##### EXCERPTED DATA #####

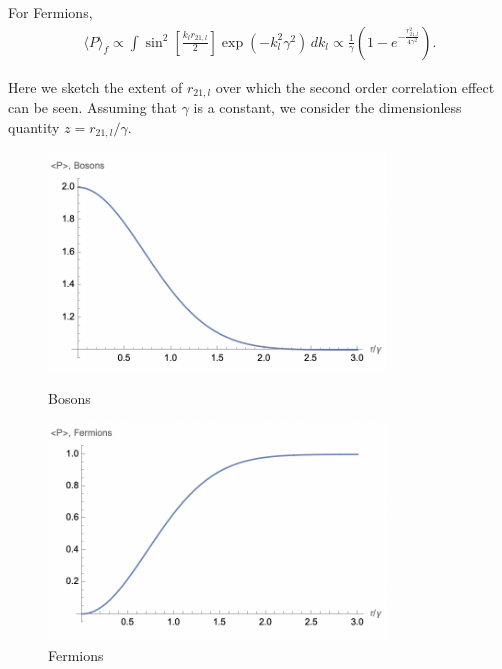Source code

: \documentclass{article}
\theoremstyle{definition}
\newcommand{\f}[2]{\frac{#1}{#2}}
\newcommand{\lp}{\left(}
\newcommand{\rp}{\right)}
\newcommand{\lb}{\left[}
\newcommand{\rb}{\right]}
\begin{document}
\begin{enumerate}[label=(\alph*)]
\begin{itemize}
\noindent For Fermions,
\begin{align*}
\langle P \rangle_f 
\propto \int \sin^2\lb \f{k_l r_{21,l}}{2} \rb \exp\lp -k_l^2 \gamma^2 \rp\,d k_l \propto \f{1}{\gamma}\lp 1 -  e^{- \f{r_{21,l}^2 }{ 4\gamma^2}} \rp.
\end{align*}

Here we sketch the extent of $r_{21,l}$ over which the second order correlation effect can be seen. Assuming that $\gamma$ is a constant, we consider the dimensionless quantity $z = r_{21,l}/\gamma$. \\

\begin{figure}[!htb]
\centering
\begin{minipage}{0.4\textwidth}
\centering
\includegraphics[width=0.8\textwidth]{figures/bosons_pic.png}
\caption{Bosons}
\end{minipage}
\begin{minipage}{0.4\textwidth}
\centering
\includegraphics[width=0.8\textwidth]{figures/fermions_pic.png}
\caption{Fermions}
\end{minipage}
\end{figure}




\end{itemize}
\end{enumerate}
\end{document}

#####
##### EXCERPTED DATA #####

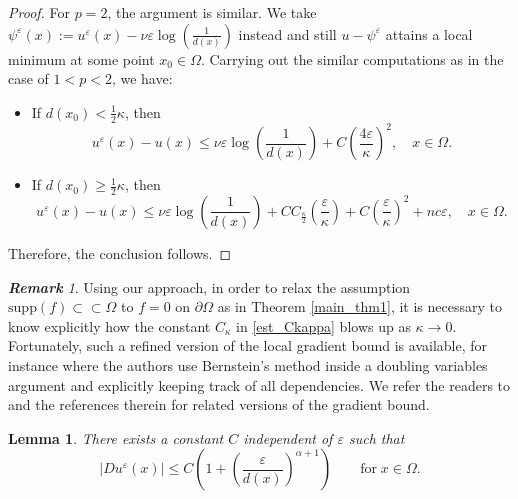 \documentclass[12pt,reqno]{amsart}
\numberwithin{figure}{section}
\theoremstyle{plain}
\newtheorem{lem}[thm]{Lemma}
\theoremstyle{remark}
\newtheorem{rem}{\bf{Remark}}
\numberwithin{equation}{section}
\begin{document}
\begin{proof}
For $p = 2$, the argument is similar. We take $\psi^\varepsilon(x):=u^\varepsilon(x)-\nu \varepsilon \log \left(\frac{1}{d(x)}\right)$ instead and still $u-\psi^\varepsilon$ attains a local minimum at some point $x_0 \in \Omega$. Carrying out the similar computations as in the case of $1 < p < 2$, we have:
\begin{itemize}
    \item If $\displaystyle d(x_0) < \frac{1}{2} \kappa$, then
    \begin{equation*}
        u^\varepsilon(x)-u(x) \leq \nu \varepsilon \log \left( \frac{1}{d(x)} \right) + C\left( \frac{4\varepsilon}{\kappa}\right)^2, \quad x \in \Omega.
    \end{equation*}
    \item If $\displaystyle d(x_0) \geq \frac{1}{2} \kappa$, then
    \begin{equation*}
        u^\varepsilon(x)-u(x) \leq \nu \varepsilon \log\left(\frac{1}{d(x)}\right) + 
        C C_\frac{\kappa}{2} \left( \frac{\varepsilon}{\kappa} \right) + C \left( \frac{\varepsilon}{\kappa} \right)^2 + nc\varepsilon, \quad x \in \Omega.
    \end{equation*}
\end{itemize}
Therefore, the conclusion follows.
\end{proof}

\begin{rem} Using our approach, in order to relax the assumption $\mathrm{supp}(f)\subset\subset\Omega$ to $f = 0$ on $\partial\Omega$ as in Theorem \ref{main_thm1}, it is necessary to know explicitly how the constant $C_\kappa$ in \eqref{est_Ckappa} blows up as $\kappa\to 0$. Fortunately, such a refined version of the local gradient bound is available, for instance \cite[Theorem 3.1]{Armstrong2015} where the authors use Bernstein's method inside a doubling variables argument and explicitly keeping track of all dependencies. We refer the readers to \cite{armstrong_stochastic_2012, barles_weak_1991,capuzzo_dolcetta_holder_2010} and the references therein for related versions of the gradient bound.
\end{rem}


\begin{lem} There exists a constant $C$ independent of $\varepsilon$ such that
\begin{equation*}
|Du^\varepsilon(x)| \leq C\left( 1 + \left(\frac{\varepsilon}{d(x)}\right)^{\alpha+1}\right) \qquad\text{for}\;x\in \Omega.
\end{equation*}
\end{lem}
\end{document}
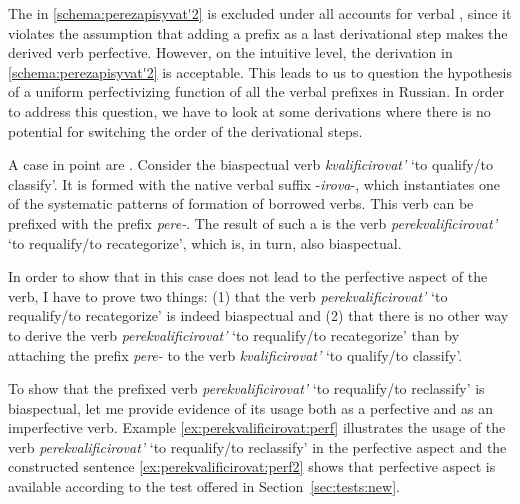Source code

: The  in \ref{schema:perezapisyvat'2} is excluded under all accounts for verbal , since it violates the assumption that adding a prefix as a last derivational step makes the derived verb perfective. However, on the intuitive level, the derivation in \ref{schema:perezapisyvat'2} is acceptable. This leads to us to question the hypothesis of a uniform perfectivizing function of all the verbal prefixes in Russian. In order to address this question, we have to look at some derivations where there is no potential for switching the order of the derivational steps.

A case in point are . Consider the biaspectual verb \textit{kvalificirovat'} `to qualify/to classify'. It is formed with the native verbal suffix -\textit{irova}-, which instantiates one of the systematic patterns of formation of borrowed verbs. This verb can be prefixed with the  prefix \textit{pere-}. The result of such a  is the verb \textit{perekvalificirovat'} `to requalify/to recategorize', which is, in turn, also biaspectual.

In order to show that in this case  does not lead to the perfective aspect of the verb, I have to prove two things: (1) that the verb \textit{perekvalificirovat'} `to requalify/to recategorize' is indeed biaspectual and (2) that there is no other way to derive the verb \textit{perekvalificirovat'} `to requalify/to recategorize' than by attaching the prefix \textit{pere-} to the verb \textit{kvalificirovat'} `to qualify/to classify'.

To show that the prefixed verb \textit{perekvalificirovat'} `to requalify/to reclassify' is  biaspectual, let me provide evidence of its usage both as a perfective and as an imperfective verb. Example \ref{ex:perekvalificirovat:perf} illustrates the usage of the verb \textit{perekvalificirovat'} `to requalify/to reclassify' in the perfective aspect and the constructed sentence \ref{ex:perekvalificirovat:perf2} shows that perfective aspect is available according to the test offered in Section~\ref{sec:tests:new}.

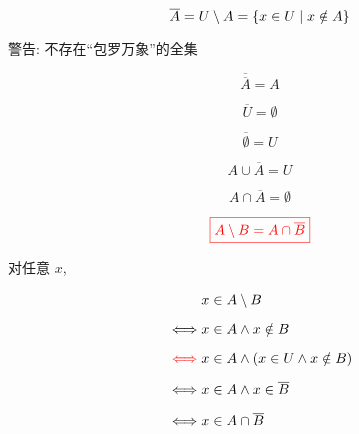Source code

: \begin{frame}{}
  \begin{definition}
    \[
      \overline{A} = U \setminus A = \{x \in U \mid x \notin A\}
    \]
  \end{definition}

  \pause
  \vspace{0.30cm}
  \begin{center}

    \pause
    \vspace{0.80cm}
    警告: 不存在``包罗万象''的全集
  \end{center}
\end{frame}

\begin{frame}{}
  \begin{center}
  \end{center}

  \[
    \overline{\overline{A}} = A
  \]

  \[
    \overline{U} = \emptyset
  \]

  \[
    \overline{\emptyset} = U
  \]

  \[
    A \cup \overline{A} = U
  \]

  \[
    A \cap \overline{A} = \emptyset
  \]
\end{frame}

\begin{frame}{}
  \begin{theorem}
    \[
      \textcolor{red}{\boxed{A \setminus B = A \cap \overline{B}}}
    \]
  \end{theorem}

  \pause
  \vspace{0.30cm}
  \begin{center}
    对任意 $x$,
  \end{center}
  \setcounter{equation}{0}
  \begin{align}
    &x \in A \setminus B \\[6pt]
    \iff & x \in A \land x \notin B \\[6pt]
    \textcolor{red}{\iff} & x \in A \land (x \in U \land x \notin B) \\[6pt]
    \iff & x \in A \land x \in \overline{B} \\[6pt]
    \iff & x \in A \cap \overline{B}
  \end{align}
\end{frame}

#####

_WHAT TO DO:_
With "textcolor" as the string to find, copy every line of the records that holds it.

_REPLY TO THE TASK:_
      \textcolor{red}{\boxed{A \setminus B = A \cap \overline{B}}}
    \textcolor{red}{\iff} & x \in A \land (x \in U \land x \notin B) \\[6pt]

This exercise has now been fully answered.